Не воображай меня, однако, слишком жалким. К моей скуке я умел примешать разнообразие, распределил часы; скучаю попеременно то с лугатом персидским, за который не принимался с сентября, то с деловыми бездельями, то в разговорах с товарищами. Веселость утрачена, не пишу стихов, может и творились бы, да читать некому, сотруженики не русские. О любезном моем фортепьяно, где оно, я совершенно неизвестен. Книги, посланные мною из Петербурга тем же путем, теряются. Довольно о себе. Вы как? Что происходит в вашем ученом и неученом мире? В мое время, если бы возможность была массу сведений наших литераторов, академиков, студиозов и профессоров разделить поровну нашим людям с талантом, вряд ли бы на каждого пришлось по стольку, чем Ланкастер учит: читать и писать, и то плохо. Ты не в счету. Играют ли твою «Андромаху»? Напечатана ли? Как ее достать? Коли не ex dono Auctoris*, намекни по крайней мере, куда отнестись? Да во всяком случае пиши ко мне. Сколько я удовольствия лишаюсь от лени! Если бы любезные мне люди от меня имели письма, верно бы отвечали. По крайней мере я люблю нежиться этим воображением.

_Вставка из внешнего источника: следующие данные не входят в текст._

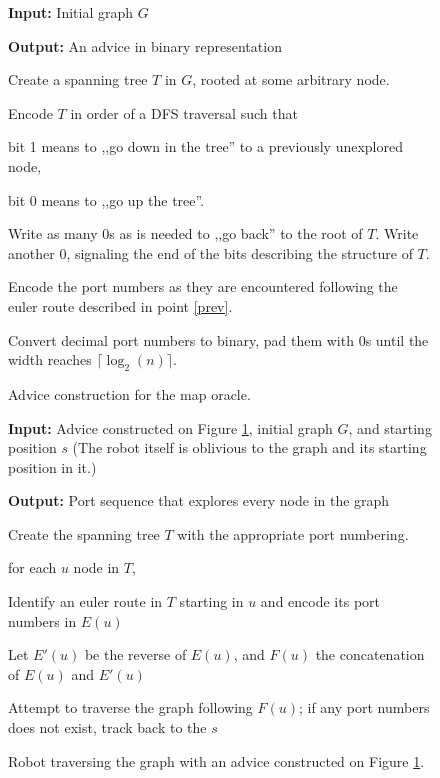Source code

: \documentclass{article}
\begin{document}
\begin{figure}
  \textbf{Input:} Initial graph $G$

  \textbf{Output:} An advice in binary representation
  \vspace{1em}

  \begin{compactenum}
  \item Create a spanning tree $T$ in $G$, rooted at some arbitrary node.
  \item \label{prev}Encode $T$ in order of a DFS traversal such that
    \begin{compactenum}
    \item bit 1 means to ,,go down in the tree'' to a previously unexplored node,
    \item bit 0 means to ,,go up the tree''.
    \end{compactenum}
  \item Write as many 0s as is needed to ,,go back'' to the root of $T$. Write another 0, signaling the end of the bits describing the structure of $T$.
  \item Encode the port numbers as they are encountered following the euler route described in point \ref{prev}.
  \item Convert decimal port numbers to binary, pad them with 0s until the width reaches $\lceil\log_2(n)\rceil$.
  \end{compactenum}
  \caption{Advice construction for the map oracle.}
  \label{fig:encoding-alg}
\end{figure}


\begin{figure}
  \textbf{Input:} Advice constructed on Figure \ref{fig:encoding-alg}, initial graph $G$, and starting position $s$ (The robot itself is oblivious to the graph and its starting position in it.)

  \textbf{Output:} Port sequence that explores every node in the graph
  \vspace{1em}

  \begin{compactenum}
  \item Create the spanning tree $T$ with the appropriate port numbering.
  \item for each $u$ node in $T$,    
    \begin{compactenum}
      \item Identify an euler route in $T$ starting in $u$ and encode its port numbers in $E(u)$
      \item Let $E'(u)$ be the reverse of $E(u)$, and $F(u)$ the concatenation of $E(u)$ and $E'(u)$
      \item Attempt to traverse the graph following $F(u)$; if any port numbers does not exist, track back to the $s$
    \end{compactenum}
  \end{compactenum}
  \caption{Robot traversing the graph with an advice constructed on Figure \ref{fig:encoding-alg}.}
  \label{fig:ulgt-algorithm}
\end{figure}
\end{document}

Князю почтенному6 низко поклонись за отсутствующего. Не могу довольно порадоваться, что и он в числе тех, которые хотят, не хотят, а должны меня помнить. Часто бывали вместе. Славный человек! Кроткий, ласковый нрав, приятный ум, статура его, чтенье, сочинения, горячность в спорах об стопах и рифме, наш ценсор всегдашний, и сам под ценсурою у Катерины Ивановны7... Не поверишь, как память обо всем этом мне весела в одиночестве! Жандрик мой как живет? в 1820-м году прежним ли святым молится? Об Чепягове ты мне писал. Скажи, кто бы думал, что его в чем ни есть Иону достанется заменить? Однако охота была нашему прозорливому другу петь свою феогонию8 такому человеку, который богов знать не хочет? Чепягов и Чебышев! Не знаю, почему при этих схожих именах мне пришли два другие: Гейнзиус и Гревиус9!
Прощай, дружески тебя обнимаю, крепко. Мой Шерасмин10 свидетельствует свое почтение...
Из всего надо пользу получать, и ты из моего письма научись чему-нибудь. Вот тебе арабский стих:
Шаруль-бело из кана ла садык. *
NB. C'est un peu de l'instruction de la veille, car je ne sais pas encore un mot d'Arabe, aussi vous n'aurez pas le vers traduit. **
Сноски
* в подарок от автора.(лат.).
* Худшая из стран — место, где нет друга.(араб.)
** Это немножко вчерашней учености; так как я еще не знаю ни слова по-арабски, то и вы не получите стиха в переводе(фр.).